That's strange. Let's collect some information first: What is the content of yours /lib/firmware/intel/avs directory? Can you share md5sum of skl/dsp_basefw.bin file? Seems like code correctly fallbacks to generic topology, which is hda-generic-tplg.bin for HDA codec and hda-8086-generic-tplg.bin for HDMI. Can you also share md5sum of those files? In case of "hardware grabbing race", seems like those users are just missing topology files as pointed by '-2' (ENOENT) error number. Let's just concentrate on your problem, which seems to be NULL pointer on 6.12.
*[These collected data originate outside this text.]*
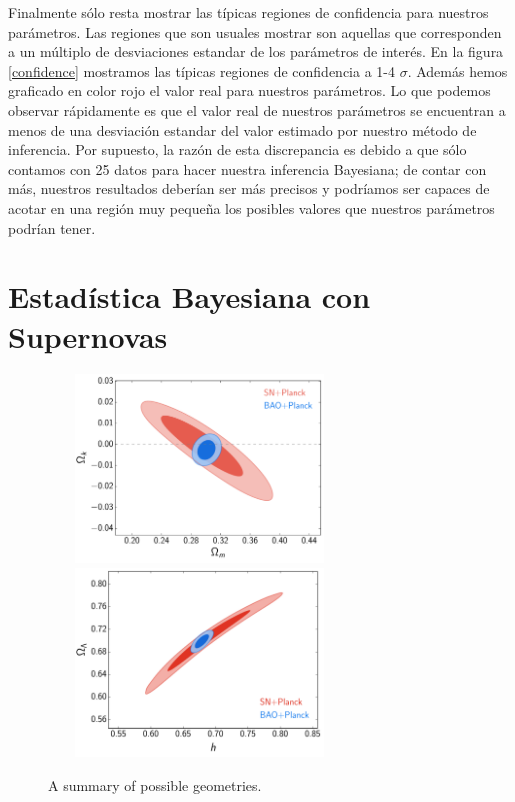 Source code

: \documentclass[10.5pt,prb,
               showpacs,            %
               preprintnumbers,     %
               aps,                 %
               prl,          	    %
               letterpaper,             %
               superscriptaddress,      %
               nofootinbib,         %
               tightenlines,        %
               floats,floatfix      %
               ,usenatbib]{revtex4-1}%
\begin{document}
Finalmente s\'olo resta mostrar las t\'ipicas regiones de confidencia para nuestros par\'ametros. Las regiones que son usuales mostrar son aquellas que corresponden a un m\'ultiplo de desviaciones estandar de los par\'ametros de inter\'es. En la figura \ref{confidence} mostramos las t\'ipicas regiones de confidencia a 1-4 $\sigma$. Adem\'as hemos graficado en color rojo el valor real para nuestros par\'ametros. Lo que podemos observar r\'apidamente es que el valor real de nuestros par\'ametros se encuentran a menos de una desviaci\'on estandar del valor estimado por nuestro m\'etodo de inferencia. Por supuesto, la raz\'on de esta discrepancia es debido a que s\'olo contamos con 25 datos para hacer nuestra inferencia Bayesiana; de contar con m\'as, nuestros resultados deber\'ian ser m\'as precisos y podr\'iamos ser capaces de acotar en una regi\'on muy peque\~na los posibles valores que nuestros par\'ametros podr\'ian tener.  


\section{Estad\'istica Bayesiana con Supernovas}



\begin{figure}[h]
\begin{center}
\includegraphics[trim =  0mm  0mm 0mm 0mm, clip, width=8cm, height=5cm]{constraints.pdf} 
\includegraphics[trim =  0mm  0mm 0mm 0mm, clip, width=8cm, height=5cm]{constraints_1.pdf} 
\end{center}
\caption[Geometries of the spacetime]
{A summary of possible geometries.}
\label{Fig:cmb_sh}
\end{figure}
\end{document}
$ for f in /run/booted-system/firmware/intel/avs/skl/dsp_basefw.bin.zst /run/booted-system/firmware/intel/avs/hda-generic-tplg.bin.zst /run/booted-system/firmware/intel/avs/hda-8086-generic-tplg.bin.zst; do echo "$f $(< $f zstd -d | md5sum -)"; done /run/booted-system/firmware/intel/avs/skl/dsp_basefw.bin.zst 75618f40a3c45237acac9cc70f26576a - /run/booted-system/firmware/intel/avs/hda-generic-tplg.bin.zst a419dc34b378a3cc659ca84fb9db6bff - /run/booted-system/firmware/intel/avs/hda-8086-generic-tplg.bin.zst 2200c9a22ed3a18094293e9fe10b58e1 - $ ls -l /run/booted-system/firmware/intel/avs/ total 68 dr-xr-xr-x 1 root root 36 Dec 31 1969 apl dr-xr-xr-x 1 root root 36 Dec 31 1969 cnl dr-xr-xr-x 1 root root 140 Dec 31 1969 skl -r--r--r-- 1 root root 588 Dec 31 1969 da7219-tplg.bin.zst -r--r--r-- 1 root root 907 Dec 31 1969 dmic-tplg.bin.zst -r--r--r-- 1 root root 603 Dec 31 1969 hda-808628xx-3ep-tplg.bin.zst lrwxrwxrwx 1 root root 29 Dec 31 1969 hda-8086-generic-tplg.bin.zst -> hda-808628xx-3ep-tplg.bin.zst -r--r--r-- 1 root root 738 Dec 31 1969 hda-generic-1ep-tplg.bin.zst lrwxrwxrwx 1 root root 28 Dec 31 1969 hda-generic-tplg.bin.zst -> hda-generic-1ep-tplg.bin.zst -r--r--r-- 1 root root 537 Dec 31 1969 max98357a-tplg.bin.zst -r--r--r-- 1 root root 612 Dec 31 1969 max98373-tplg.bin.zst -r--r--r-- 1 root root 612 Dec 31 1969 max98927-tplg.bin.zst -r--r--r-- 1 root root 592 Dec 31 1969 nau8825-tplg.bin.zst -r--r--r-- 1 root root 599 Dec 31 1969 rt274-tplg.bin.zst -r--r--r-- 1 root root 599 Dec 31 1969 rt286-tplg.bin.zst -r--r--r-- 1 root root 600 Dec 31 1969 rt298-tplg.bin.zst -r--r--r-- 1 root root 529 Dec 31 1969 rt5514-tplg.bin.zst -r--r--r-- 1 root root 661 Dec 31 1969 rt5640-tplg.bin.zst -r--r--r-- 1 root root 591 Dec 31 1969 rt5663-tplg.bin.zst -r--r--r-- 1 root root 617 Dec 31 1969 ssm4567-tplg.bin.zst
Ok, FW files are fine. Although one thing you could try just in case is to try using raw bin files instead of packed ones, as we've seen bugs (already fixed in v6.12) in the past with packed ones. Also, are you using distribution provided kernel or are you building your own from sources? If you are using distribution provided one can you try building one using upstream code? Can you share kernel config and package/git commit hash from which you are building?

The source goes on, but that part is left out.